- **Provided entries**:

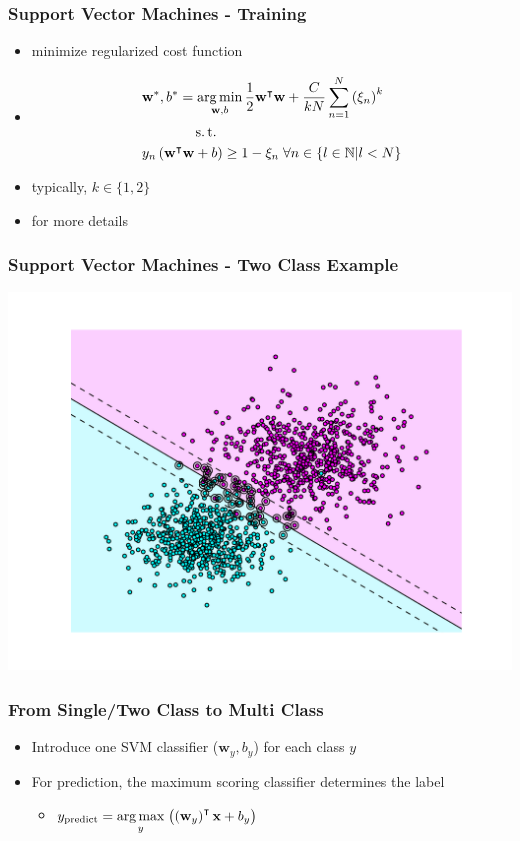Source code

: \begin{frame}
    \frametitle{Support Vector Machines - Training }
    \begin{itemize}
          \item minimize regularized cost function
          \item[] \begin{align}
            &\textbf{w}^*, b^*  = \argmin_{\textbf{w}, b} \frac{1}{2} \textbf{w}^{\intercal} \textbf{w}
            + \frac{C}{kN}\sum_{n=1}^N\left(\xi_n\right)^k \\
            &\phantom{\textbf{w}^*, b^*  = }\st \nonumber \\ 
            &y_n\left(\textbf{w}^\intercal\textbf{w}+b\right) \geq 1 - \xi_n \; \forall n \in \{l \in
            \mathbb{N} | l < N\}
        \end{align}
          \item typically, $k\in\{1,2\}$
        \item {} for more details
    \end{itemize}
\end{frame}


\begin{frame}
    \frametitle{Support Vector Machines - Two Class Example}
    \includegraphics[width=\textwidth]{images/two_class_svm.pdf}
\end{frame}


\begin{frame}
    \frametitle{From Single/Two Class to Multi Class}
    \begin{itemize}
          \item Introduce one SVM classifier ($\textbf{w}_y, b_y$) for each class $y$
          \item For prediction, the maximum scoring classifier determines the label
        \begin{itemize}
              \item[] $\displaystyle y_{\text{predict}} = \operatorname*{arg\,max}_y \;
            \bigl(\left(\textbf{w}_y\right)^{\intercal}\textbf{x} + b_y\bigr) $
        \end{itemize}
    \end{itemize}
\end{frame}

- **Task requirements**: Each line containing the word "left" needs to be copied from the data above.

- **Output for this task**:
            + \frac{C}{kN}\sum_{n=1}^N\left(\xi_n\right)^k \\
            &y_n\left(\textbf{w}^\intercal\textbf{w}+b\right) \geq 1 - \xi_n \; \forall n \in \{l \in
            \bigl(\left(\textbf{w}_y\right)^{\intercal}\textbf{x} + b_y\bigr) $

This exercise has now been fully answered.